Saturday’s UFC main event pits established light heavyweight contender Jan Blachowicz (24-8) against former middleweight Ronaldo “Jacare” Souza (26-7-1) in the latter’s home nation of Brazil. Check out our summary take on the fight in four broad categories, below, and get yourself ready for the showdown from Sao Paulo.
Souza is one of the best Brazilian Jiu-Jitsu grappling competitors in the history of submission wrestling, as well as one of the most effective with that base style to have transitioned into MMA. He soon added stand-up striking knockout ability to his ground prowess, however.
In fact, both he and Blachowicz have a large amount of their total career pro MMA wins from KOs or TKOs (eight and six, respectively). Blachowicz’s stand-up striking arsenal is a bit more well-rounded, but “Jacare” may possess the superior single-shot power.
At his best, Souza is capable of closing distances, fast, with an overhand right. At his, Blachowicz fights long and shows great timing off of separation from the clinch.
There may be reason to believe that Blachowicz is still closer to his own “best,” or prime, however. Souza was a perennial contender at middleweight, and never received the world title shot he arguably deserved.
Now, after having lost three out of his last five and four out of his last eight going back to 2015, Souza is choosing to move up in weight instead of retiring. Blachowicz is a tough first fight up at light heavyweight, as he is far from plodding and slow, and he possesses real striking power.
Souza has always shown great takedown ability in MMA, and Blachowicz has excellent takedown defense. The Polish fighter showed this in his last bout against Luke Rockhold, and very well could be capable of keeping Souza off of his hips and legs as well.
Souza has understandably looked a bit more stiff in the back, neck and hips of late, as he’s aged, which effects his ability to shoot and score takedowns. He’ll likely work from clinches against the cage to attempt to get Blachowicz down.

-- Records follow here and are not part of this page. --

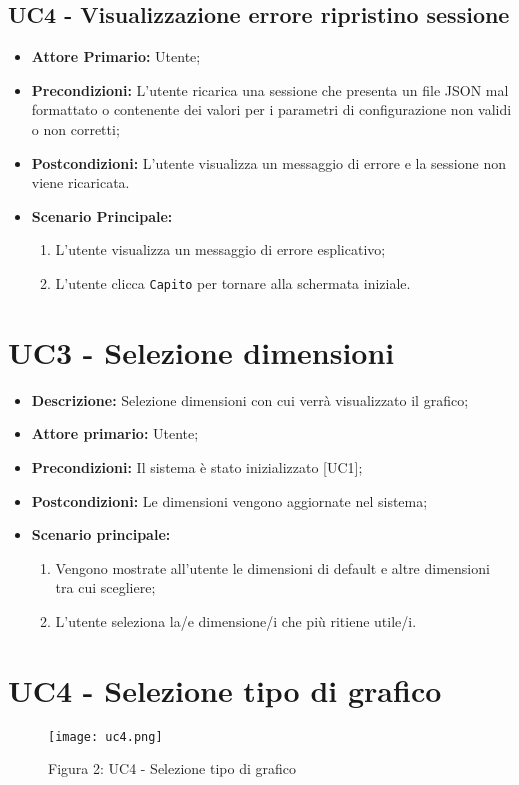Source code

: \subsection{UC4 - Visualizzazione errore ripristino sessione}
\begin{itemize}
  \item \textbf{Attore Primario:} Utente;
  \item \textbf{Precondizioni:} L'utente ricarica una sessione che presenta un file JSON mal formattato o contenente dei valori per i parametri di configurazione non validi o non corretti;
  \item \textbf{Postcondizioni:} L'utente visualizza un messaggio di errore e la sessione non viene ricaricata.
  \item \textbf{Scenario Principale:}
  \begin{enumerate}
    \item L'utente visualizza un messaggio di errore esplicativo;
    \item L'utente clicca \texttt{Capito} per tornare alla schermata iniziale.
  \end{enumerate}
\end{itemize}


\section{UC3 - Selezione dimensioni}
 \begin{itemize}
     \item \textbf{Descrizione:} Selezione dimensioni con cui verrà visualizzato il grafico;
     \item \textbf{Attore primario:} Utente;
     \item \textbf{Precondizioni:} Il sistema è stato inizializzato [UC1];
     \item \textbf{Postcondizioni:} Le dimensioni vengono aggiornate nel sistema;
     \item \textbf{Scenario principale:}
     \begin{enumerate}
         \item Vengono mostrate all'utente le dimensioni di default e altre dimensioni tra cui scegliere;
         \item L'utente seleziona la/e dimensione/i che più ritiene utile/i.
     \end{enumerate}
 \end{itemize}


\section{UC4 - Selezione tipo di grafico}
\begin{figure}[H]
 \texttt{[image: uc4.png]}
 \vspace{-5mm}
 \caption*{Figura 2: UC4 - Selezione tipo di grafico}
\end{figure}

From those types of positions, Blachowicz will be well-equipped to fight underhooks and use a wide base and leverage to peel Souza off of him while staying upright.
Make no mistake about it, Blachowicz does not want to be underneath even an aging Souza on the mat. If Souza can put Blachowicz down, either with strikes or with takedowns, and has more than a few minutes on the clock with which to work, afterward, he will be a threat to finish the fight. Souza’s punching power and mat wrestling ability will be the last thing to leave him in his already storied career, and he is capable of doing damage on top with strikes and working his way to fight-ending submission holds as well.
Blachowicz is no novice on the ground, but if he ends up on his back for an extended period of time against Souza, it will be an up-hill battle for him to survive.
We’ve alluded to these interconnected ones a bit in previous sections, but a few overarching things can’t be overstated in this matchup. One is Souza’s mileage.
He hasn’t just fought for a long time, and isn’t just getting older chronologically, he’s also taken some real damage to the head in recent years. He’s likely got other injuries that affected his mobility through his back and neck, from the looks of his movement.
All of that has resulted in him being less reliably fluid-moving, and a tad slower in many spots. His being a little less reactive and having already taken considerable damage to the brain don’t mix well with his moving up in weight 20 pounds to take blows from larger men than he’s used to.